FDA Accepts BLA and Grants Priority Review for Roche’s Immunotherapy
The US Food and Drug Administration (FDA) has accepted Roche’s biologics license application (BLA) and granted priority review for atezolizumab for treating locally advanced or metastatic urothelial carcinoma (mUC) in patients who had disease progression during or following platinum-based chemotherapy in the metastatic setting, or whose disease worsened within 12 months of receiving platinum-based chemotherapy before surgery or after surgery. Urothelial carcinoma accounts for 90% of all bladder cancers.
A priority review designation is granted to medicines that the FDA has determined to have the potential to provide significant improvements in the safety and effectiveness of the treatment, prevention or diagnosis of a serious disease. Atezolizumab was granted breakthrough therapy designation by the FDA in May 2014 for the treatment of people whose metastatic bladder cancer expresses the protein PD-L1 (programmed death ligand-1). Breakthrough therapy designation is designed to expedite the development and review of medicines intended to treat serious or life-threatening diseases and to help ensure that people have access to them through FDA approval as soon as possible. The FDA will make a decision on approval by September 12, 2016. Atezolizumab is also being studied in a number of other cancers.

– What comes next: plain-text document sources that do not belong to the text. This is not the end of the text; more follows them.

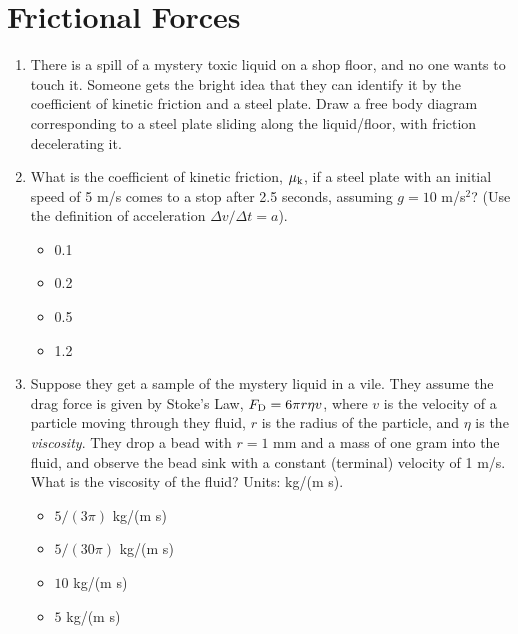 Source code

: \documentclass[10pt]{article}
\begin{document}
\section{Frictional Forces}
\begin{enumerate}
\item There is a spill of a mystery toxic liquid on a shop floor, and no one wants to touch it.  Someone gets the bright idea that they can identify it by the coefficient of kinetic friction and a steel plate.  Draw a free body diagram corresponding to a steel plate sliding along the liquid/floor, with friction decelerating it.\vspace{2.5cm}
\item What is the coefficient of kinetic friction, $\mu_{\rm k}$, if a steel plate with an initial speed of 5 m/s comes to a stop after 2.5 seconds, assuming $g = 10$ m/s$^2$?  (Use the definition of acceleration $\Delta v/\Delta t = a$).
\begin{itemize}
\item 0.1
\item 0.2
\item 0.5
\item 1.2
\end{itemize}
\item Suppose they get a sample of the mystery liquid in a vile.  They assume the drag force is given by Stoke's Law, $F_{\rm D} = 6\pi r \eta v$, where $v$ is the velocity of a particle moving through they fluid, $r$ is the radius of the particle, and $\eta$ is the \textit{viscosity}.  They drop a bead with $r = 1$ mm and a mass of one gram into the fluid, and observe the bead sink with a constant (terminal) velocity of 1 m/s.  What is the viscosity of the fluid?  Units: kg/(m s).
\begin{itemize}
\item $5/(3\pi)$ kg/(m s)
\item $5/(30\pi)$ kg/(m s)
\item $10$ kg/(m s)
\item $5$ kg/(m s)
\end{itemize}
\end{enumerate}
\end{document}
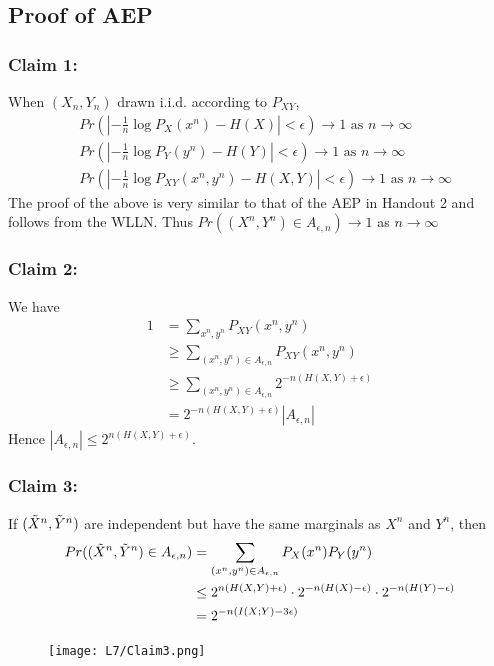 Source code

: \documentclass[12pt]{article}
\begin{document}
\subsection{Proof of AEP}
\subsubsection{Claim 1:}
When $(X_n,Y_n)$ drawn i.i.d. according to $P_{XY}$,
\begin{align*}
    &Pr\left(|- \frac{1}{n} \log P_X(x^n)-H(X)| < \epsilon \right) \rightarrow 1 \textrm{ as } n\rightarrow\infty\\
    &Pr\left(|- \frac{1}{n} \log P_Y(y^n)-H(Y)| < \epsilon \right) \rightarrow 1 \textrm{ as } n\rightarrow\infty\\
    &Pr\left(|- \frac{1}{n} \log P_{XY}(x^n,y^n)-H(X,Y)| < \epsilon \right) \rightarrow 1 \textrm{ as } n\rightarrow\infty 
\end{align*}
The proof of the above is very similar to that of the AEP in Handout 2 and follows from the WLLN. Thus $Pr((X^n,Y^n)\in A_{\epsilon ,n}) \rightarrow 1$ as $n\rightarrow \infty$
\subsubsection{Claim 2:}
We have 
\begin{align*}
    1 &= \sum_{x^n,y^n}P_{XY}(x^n,y^n)\\
    &\ge \sum_{(x^n,y^n)\in A_{\epsilon ,n}}P_{XY}(x^n,y^n)\\
    & \ge \sum_{(x^n,y^n)\in A_{\epsilon ,n}} 2^{-n(H(X,Y)+\epsilon)}\\
    & = 2^{-n(H(X,Y)+\epsilon)}|A_{\epsilon,n}|
\end{align*}
Hence $|A_{\epsilon,n}| \le 2^{n(H(X,Y)+\epsilon)}$. 

\subsubsection{Claim 3:}
If $(\Tilde{X}^n,\Tilde{Y}^n)$ are independent but have the same marginals as $X^n$ and $Y^n$, then 
\begin{align*}
    Pr((\Tilde{X}^n,\Tilde{Y}^n)\in A_{\epsilon ,n}) &= \sum_{(x^n,y^n)\in A_{\epsilon ,n}}P_X(x^n)P_Y(y^n) \\
    &\le 2^{n(H(X,Y)+\epsilon)} \cdot 2^{-n(H(X)-\epsilon)} \cdot 2^{-n(H(Y)-\epsilon)} \\
    &= 2^{-n(I(X;Y)-3\epsilon)}
\end{align*}
\begin{figure}[H]
    \centering
    \texttt{[image: L7/Claim3.png]}
\end{figure}
\end{document}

Atezolizumab is an investigational monoclonal antibody designed to bind with a protein called programmed death ligand-1 (PD-L1). Atezolizumab is designed to directly bind to PD-L1 expressed on tumor cells and tumor-infiltrating immune cells, blocking its interactions with PD-1 and B7.1 receptors. By inhibiting PD-L1, atezolizumab may enable the activation of T cells. Atezolizumab may also affect normal cells.